Is there a reasonable/safe level of CPU load in the context of high performance computing?
I understand the meaning of load average for servers in general, but do not know what to expect for servers built and used for high performance computing.
Is the usual convention of load <= # of cores
applicable in this environment?
I'm curious given my system-specific details, where typically load >> # of cores
for each node:
- 24 physical cores, hyperthreading for 48 virtual cores (relatively new hardware)
- load averages: typically 100-300
The nodes have high uptime with usually high CPU usage/load. There are very few hardware failures, especially for CPUs, but I don't know what to expect over the lifetime of the nodes given high load.
Example top
output:
top - 14:12:53 up 4 days, 5:45, 1 user, load average: 313.33, 418.36, 522.87
Tasks: 501 total, 5 running, 496 sleeping, 0 stopped, 0 zombie
%Cpu(s): 33.5 us, 50.9 sy, 0.0 ni, 15.6 id, 0.0 wa, 0.0 hi, 0.0 si, 0.0 st
KiB Mem : 19650371+total, 46456320 free, 43582952 used, 10646443+buff/cache
KiB Swap: 13421772+total, 78065520 free, 56152200 used. 15164291+avail Mem
PID USER PR NI VIRT RES SHR S %CPU %MEM TIME+ COMMAND
85642 user 20 0 36.5g 7.6g 245376 S 1566 4.0 1063:21 python
97440 user 20 0 33.1g 5.3g 47460 S 1105 2.8 512:10.86 python
97297 user 20 0 31.0g 4.0g 69828 S 986.4 2.1 430:16.32 python
181854 user 20 0 19.3g 5.0g 19944 R 100.0 2.7 2823:09 python
...
Output of iostat -x 5 3
on the same server:
avg-cpu: %user %nice %system %iowait %steal %idle
50.48 0.00 12.06 0.38 0.00 37.08
Device: rrqm/s wrqm/s r/s w/s rkB/s wkB/s avgrq-sz avgqu-sz await r_await w_await svctm %util
sda 350.41 705.68 58.12 22.24 2126.25 3393.61 137.36 6.02 74.93 9.10 246.94 1.19 9.56
dm-0 0.00 0.00 4.87 8.70 511.41 516.65 151.59 0.31 22.55 28.40 19.28 2.62 3.56
dm-1 0.00 0.00 403.67 719.23 1614.71 2876.92 8.00 8.83 7.10 7.38 6.95 0.08 9.05
dm-2 0.00 0.00 0.00 0.00 0.02 0.01 65.03 0.00 3.74 3.82 1.00 2.12 0.00
Load average shows the queue of threads ready to run. In Linux, this includes also threads waiting for disk. It could happen that a broken NFS server could increase the load average to insane numbers. This doesn't mean that the CPUs are hogged.

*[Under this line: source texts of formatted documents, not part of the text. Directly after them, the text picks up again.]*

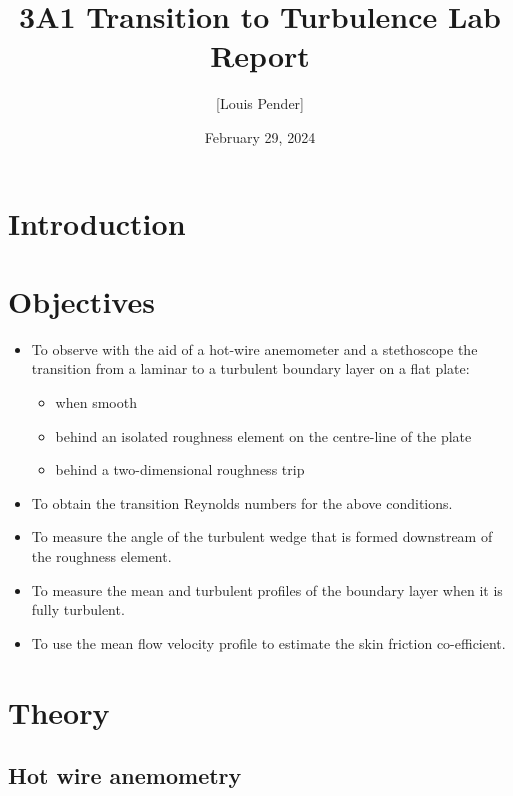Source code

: \documentclass{article}
\title{3A1 Transition to Turbulence Lab Report}
\author{[Louis Pender]}
\date{February 29, 2024}
\begin{document}
\maketitle

\section{Introduction}


\section{Objectives}

\begin{itemize}
    \item To observe with the aid of a hot-wire anemometer and a stethoscope the transition
    from a laminar to a turbulent boundary layer on a flat plate:
    \begin{itemize}
        \item when smooth
        \item behind an isolated roughness element on the centre-line of the plate
        \item behind a two-dimensional roughness trip
    \end{itemize}

    \item To obtain the transition Reynolds numbers for the above conditions.
    \item To measure the angle of the turbulent wedge that is formed downstream of the roughness element.
    \item To measure the mean and turbulent profiles of the boundary layer when it is fully turbulent.
    \item To use the mean flow velocity profile to estimate the skin friction co-efficient. %
\end{itemize}


\section{Theory}

\subsection{Hot wire anemometry}
\end{document}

So the load average is showing just one side of the story and can not be taken alone, that's why I was asking for
top
output.Some workloads are note parallelizable. This means that all steps will run on the same core one after another. Real problems are usually partially parallelizable.
In performance you have some goals and limitations. Like low latency, throughput, cost (initial cost and operational ones)...

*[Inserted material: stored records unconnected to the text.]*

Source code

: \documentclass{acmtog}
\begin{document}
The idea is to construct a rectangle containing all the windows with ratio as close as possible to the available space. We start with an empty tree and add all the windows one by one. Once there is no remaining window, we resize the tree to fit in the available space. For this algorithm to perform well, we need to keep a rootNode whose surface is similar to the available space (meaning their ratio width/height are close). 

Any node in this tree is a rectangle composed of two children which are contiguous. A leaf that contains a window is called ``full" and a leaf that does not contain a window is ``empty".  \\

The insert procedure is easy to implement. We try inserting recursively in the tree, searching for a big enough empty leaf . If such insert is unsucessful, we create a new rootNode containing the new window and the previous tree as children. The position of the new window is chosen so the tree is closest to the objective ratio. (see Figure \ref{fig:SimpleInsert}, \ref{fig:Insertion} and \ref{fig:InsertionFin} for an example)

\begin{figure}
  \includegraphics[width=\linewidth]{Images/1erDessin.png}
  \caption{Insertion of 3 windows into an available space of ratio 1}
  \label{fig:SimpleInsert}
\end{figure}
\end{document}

If you are interested in throughput and low cost, having a high queue, could be normal. All your CPU cores will be at 100% usage all the time.
Load average is merely a symptom, a useful metric easy for the operating system to report. A doctor can't diagnose what's wrong a human patient with just a fever symptom, they have a lot more questions about what's going on. Similarly with computer patients, need a lot more context as to how they are performing.
Load average can vary quite a bit between systems. Some platforms do not report tasks likely doing I/O in load average, which is different than how Linux does it. Some hosts can have load average per core be in the dozens and not fall over. Some applications are very latency sensitive, and load per core greater than one is visible in poor user response time.
In addition to OS level metrics, collect application specific performance benchmarks, and trend them over time. Generic examples:
Getting some measure of the useful work a system does is necessary to put the OS metrics into context. Your system appears to be doing useful work even at a relatively high load average. Contrast to a fork bomb, which drives load to unusable high levels, but as a denial of service attack does nothing useful.